Mi capita spesso di perdere degli oggetti, elastici per capelli e burro di cacao in particolar modo, che restano nelle tasche di cappotti, borse e jeans. Devo dire che è da parecchio che non ho idea di dove siano finiti gli occhiali da sole; con gli ombrelli cerco di stare attenta perché basta un attimo a dimenticare che esistono. L’ultima cosa che “ho perso” è stata questo sito, ma per fortuna abbiamo recuperato tutto (fiuuuuu!).
Insomma, probabilmente sapete cosa intendo quando dico che è facile perdere di vista qualcosa pensando che prima o poi la ritroveremo; ma cosa succede quando quello che perdiamo di vista è il nostro pubblico?
Nell’articolo precedente, in cui parlavo di storytelling, ho fatto riferimento proprio all’importanza di raccontare la storia giusta per il nostro pubblico di riferimento, che in marketing viene chiamato target o audience (io preferisco audience, mi piace immaginarlo più come una platea che come un bersaglio).
Cosa significa che una storia deve essere “giusta” per il mio pubblico?
Probabilmente non racconteresti ad un bambino una storia splatter per farlo addormentare, così come non cercheresti di comunicare in giapponese con una persona di 85 anni nata e cresciuta in Abruzzo (per dire una regione a caso).
Quando comunichiamo o raccontiamo una storia la prima cosa che desideriamo è essere capiti, la seconda è raggiungere un obiettivo (che so, far dormire il bambino serenamente).
Affinché la storia, ed il modo di raccontarla, siano davvero efficaci occorre che siano tarate sul pubblico che la ascolterà.
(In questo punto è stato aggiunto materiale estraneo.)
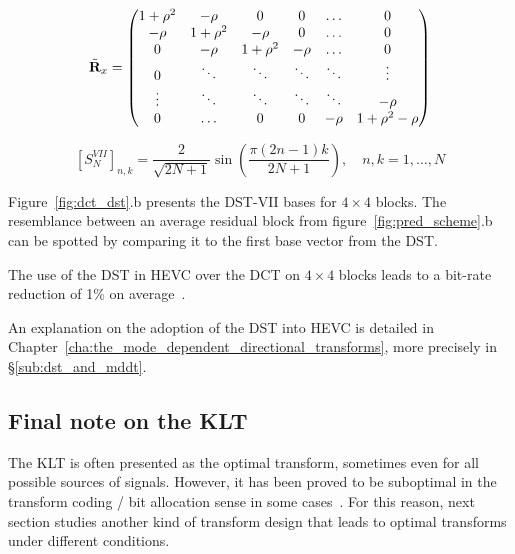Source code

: \documentclass[11pt,a4paper,openright,twoside]{book}
\numberwithin{equation}{section} %
\numberwithin{figure}{section} %
\numberwithin{table}{section} %
\begin{document}
\begin{equation}
	\tilde{\mathbf{R}}_x =
	\begin{pmatrix}
		1+\rho^2 & -\rho    & 0        & 0      & \hdots & 0            \\
		-\rho    & 1+\rho^2 & -\rho    & 0      & \hdots & 0            \\
		0        & -\rho    & 1+\rho^2 & -\rho  & \hdots & 0            \\
		0        & \ddots   & \ddots   & \ddots & \ddots & \vdots       \\
		\vdots   & \ddots   & \ddots   & \ddots & \ddots & -\rho        \\
		0        & \hdots   & 0        & 0      & -\rho  & 1+\rho^2-\rho
	\end{pmatrix}
	\label{eqn:tridiagonal_matrix}
\end{equation}

\begin{equation}
	{\left[S_{N}^{VII} \right]}_{n,k} =
	\frac{2}{\sqrt{2N+1}}\sin\left(\frac{\pi(2n-1)k}{2N+1}\right),
	\quad
	n,k = 1, \dots, N
	\label{eqn:dst_vii}
\end{equation}

Figure~\ref{fig:dct_dst}.b presents the \ac{DST}-VII bases for
$4\times4$ blocks.
The resemblance between an average residual block from
figure~\ref{fig:pred_scheme}.b can be spotted by comparing it to the first
base vector from the \ac{DST}.

The use of the \ac{DST} in \ac{HEVC} over the \ac{DCT} on $4\times4$
blocks leads to a bit-rate reduction of 1\% on
average~\cite{sullivan-12-overview-hevc}.

An explanation on the adoption of the \ac{DST} into \ac{HEVC} is detailed in
Chapter~\ref{cha:the_mode_dependent_directional_transforms}, more precisely in
\S\ref{sub:dst_and_mddt}.

\subsection{Final note on the \ac{KLT}}
\label{sub:final_note_on_the_klt}

The \ac{KLT} is often presented as the optimal transform, sometimes even for
all possible sources of signals.
However, it has been proved to be suboptimal in the transform coding / bit
allocation sense in some cases~\cite{effros-04-suboptimal-klt}.
For this reason, next section studies another kind of transform design that
leads to optimal transforms under different conditions.
\end{document}
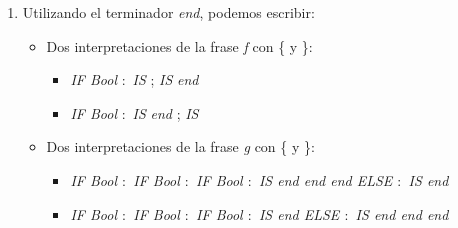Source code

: \documentclass[a4paper, 10pt]{article}
\begin{document}
\begin{enumerate}
\begin{enumerate}
	\item Utilizando el terminador \textit{end}, podemos escribir:
	\begin{itemize}
		\item Dos interpretaciones de la frase \textit{f} con \{ y \}:
		\begin{itemize}
		\item \textit{IF Bool} $:$ \textit{IS} ; \textit{IS} \textit{end}
		\item \textit{IF Bool} $:$ \textit{IS} \textit{end} ; \textit{IS}
		\end{itemize}

		\item Dos interpretaciones de la frase \textit{g} con \{ y \}:
		\begin{itemize}
		\item \textit{IF Bool $:$ IF Bool $:$ IF Bool $:$ IS \textit{end} \textit{end} \textit{end} ELSE $:$ IS \textit{end}}
		\item \textit{IF Bool $:$ IF Bool $:$ IF Bool $:$ IS \textit{end} ELSE $:$ IS \textit{end} \textit{end} \textit{end}}
		\end{itemize}
		
	\end{itemize}
	
	\end{enumerate}
	\end{enumerate}				 		
	
			
\end{document}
È qui che entra in gioco lo studio del tuo pubblico, o meglio ancora delle tue buyer personas.
Chi è che sceglierebbe te fra tanti, che si riconosce nei tuoi valori, vuole essere un membro della tua community, vuole acquistare da te e farti conoscere ai suoi simili?
Come si sente il tuo o la tua cliente ideale? Come vorresti che si sentisse dopo aver vissuto la tua esperienza di brand?
Queste sono tutte domande che ci aiutano a mettere a fuoco l’identità della persona che vuoi raggiungere, perché la platea non è immaginaria, è fatta di persone e le persone hanno caratteristiche e abitudini molto precise, più riuscirai a comprenderle e più sarà facile che la tua comunicazione le coinvolga.
Ecco altre 3 domande utili per cominciare a definire il profilo delle tue buyer personas:
- Qual è l’obiettivo che si pone?
- Quale aiuto o informazione puoi dare per aiutarle a raggiungere il loro obiettivo?
- Quali sono le obiezioni più frequenti che ti fanno o che ti potrebbero fare?
Come si delineano le buyer personas?
Le buyer personas sono l’identikit di una tipologia di clienti che riteniamo possano relazionarsi con il nostro brand e interessarsi ai nostri prodotti o servizi per risolvere un problema o avverare un sogno.
Per delineare i tratti di queste persone ideali (ma realistiche) mettiamo insieme informazioni personali (dati demografici): come età, genere, zona geografica, livello culturale, reddito, stato di famiglia, ecc.
Ma non basta, questi dati restringono il campo, ma noi vogliamo saperne di più. Pensiamo allora a personalità, valori, pregiudizi, stile di vita, interesse (dati psicografici). Chiediamoci quali sono i loro bisogni, gli obiettivi, le paure, i desideri, il criterio di acquisto.
Più informazioni raccogliamo più abbiamo un ritratto definito del nostro cliente ideale, rendendolo umano. A quel punto non penseremo di raccontarci “a qualcuno” a caso, ma ci rivolgeremo a questa persona qui, specifica, adattando il nostro racconto e linguaggio per incantarla.
Ho iniziato a scrivere un nuovo romanzo e prima ancora di buttarmi a capofitto nelle pagine bianche faccio un lavoro preparatorio. Creo delle schede dei personaggi. Mi appunto cose di loro che probabilmente non emergeranno mai nel romanzo, ma che sono fondamentali PER ME, per capire come agiscono, come pensano, cosa determina le loro insicurezze, cosa li tiene svegli la notte, a cosa aspirano. Me li rende umani.
Ecco, possiamo permetterci di perdere un sacco di cose, ma facciamo attenzione a non perdere di vista gli eroi della nostra storia. Perché sì, i tuoi clienti sono gli eroi della tua storia, non il tuo brand.